● Work instructions
Your task is to repeat the data exactly, every line of it.

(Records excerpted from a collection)
________

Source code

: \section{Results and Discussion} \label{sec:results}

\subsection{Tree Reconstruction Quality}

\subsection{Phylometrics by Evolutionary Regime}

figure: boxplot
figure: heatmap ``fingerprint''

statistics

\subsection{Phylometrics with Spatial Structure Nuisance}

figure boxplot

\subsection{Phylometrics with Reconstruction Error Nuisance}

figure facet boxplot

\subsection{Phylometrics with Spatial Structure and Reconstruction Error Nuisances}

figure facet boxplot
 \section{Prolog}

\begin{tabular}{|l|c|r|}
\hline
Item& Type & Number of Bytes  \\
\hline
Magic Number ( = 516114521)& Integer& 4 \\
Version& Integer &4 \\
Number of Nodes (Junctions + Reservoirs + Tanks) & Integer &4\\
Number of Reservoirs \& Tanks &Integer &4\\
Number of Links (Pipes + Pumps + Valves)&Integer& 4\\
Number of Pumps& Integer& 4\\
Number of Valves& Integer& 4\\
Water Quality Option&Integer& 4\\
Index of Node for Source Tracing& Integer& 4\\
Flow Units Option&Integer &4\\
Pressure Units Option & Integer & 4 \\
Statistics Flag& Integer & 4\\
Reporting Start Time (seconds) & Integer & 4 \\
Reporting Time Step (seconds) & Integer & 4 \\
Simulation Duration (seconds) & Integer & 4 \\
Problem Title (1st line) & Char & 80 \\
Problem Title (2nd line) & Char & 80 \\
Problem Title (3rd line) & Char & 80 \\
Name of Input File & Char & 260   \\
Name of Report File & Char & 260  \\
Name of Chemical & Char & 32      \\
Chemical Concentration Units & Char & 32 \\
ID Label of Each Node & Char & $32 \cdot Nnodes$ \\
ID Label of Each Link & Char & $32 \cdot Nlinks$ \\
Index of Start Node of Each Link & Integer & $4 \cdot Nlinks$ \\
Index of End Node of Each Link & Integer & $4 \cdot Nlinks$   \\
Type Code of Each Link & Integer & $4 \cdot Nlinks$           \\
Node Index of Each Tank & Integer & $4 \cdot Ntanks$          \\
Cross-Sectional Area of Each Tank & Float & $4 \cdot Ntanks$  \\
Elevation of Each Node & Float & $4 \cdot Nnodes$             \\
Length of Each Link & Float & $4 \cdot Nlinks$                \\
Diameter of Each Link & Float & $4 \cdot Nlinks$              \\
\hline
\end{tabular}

________

● Task response
Source code

: \section{Results and Discussion} \label{sec:results}

\subsection{Tree Reconstruction Quality}

\subsection{Phylometrics by Evolutionary Regime}

figure: boxplot
figure: heatmap ``fingerprint''

statistics

\subsection{Phylometrics with Spatial Structure Nuisance}

figure boxplot

\subsection{Phylometrics with Reconstruction Error Nuisance}

figure facet boxplot

\subsection{Phylometrics with Spatial Structure and Reconstruction Error Nuisances}

figure facet boxplot
 \section{Prolog}

\begin{tabular}{|l|c|r|}
\hline
Item& Type & Number of Bytes  \\
\hline
Magic Number ( = 516114521)& Integer& 4 \\
Version& Integer &4 \\
Number of Nodes (Junctions + Reservoirs + Tanks) & Integer &4\\
Number of Reservoirs \& Tanks &Integer &4\\
Number of Links (Pipes + Pumps + Valves)&Integer& 4\\
Number of Pumps& Integer& 4\\
Number of Valves& Integer& 4\\
Water Quality Option&Integer& 4\\
Index of Node for Source Tracing& Integer& 4\\
Flow Units Option&Integer &4\\
Pressure Units Option & Integer & 4 \\
Statistics Flag& Integer & 4\\
Reporting Start Time (seconds) & Integer & 4 \\
Reporting Time Step (seconds) & Integer & 4 \\
Simulation Duration (seconds) & Integer & 4 \\
Problem Title (1st line) & Char & 80 \\
Problem Title (2nd line) & Char & 80 \\
Problem Title (3rd line) & Char & 80 \\
Name of Input File & Char & 260   \\
Name of Report File & Char & 260  \\
Name of Chemical & Char & 32      \\
Chemical Concentration Units & Char & 32 \\
ID Label of Each Node & Char & $32 \cdot Nnodes$ \\
ID Label of Each Link & Char & $32 \cdot Nlinks$ \\
Index of Start Node of Each Link & Integer & $4 \cdot Nlinks$ \\
Index of End Node of Each Link & Integer & $4 \cdot Nlinks$   \\
Type Code of Each Link & Integer & $4 \cdot Nlinks$           \\
Node Index of Each Tank & Integer & $4 \cdot Ntanks$          \\
Cross-Sectional Area of Each Tank & Float & $4 \cdot Ntanks$  \\
Elevation of Each Node & Float & $4 \cdot Nnodes$             \\
Length of Each Link & Float & $4 \cdot Nlinks$                \\
Diameter of Each Link & Float & $4 \cdot Nlinks$              \\
\hline
\end{tabular}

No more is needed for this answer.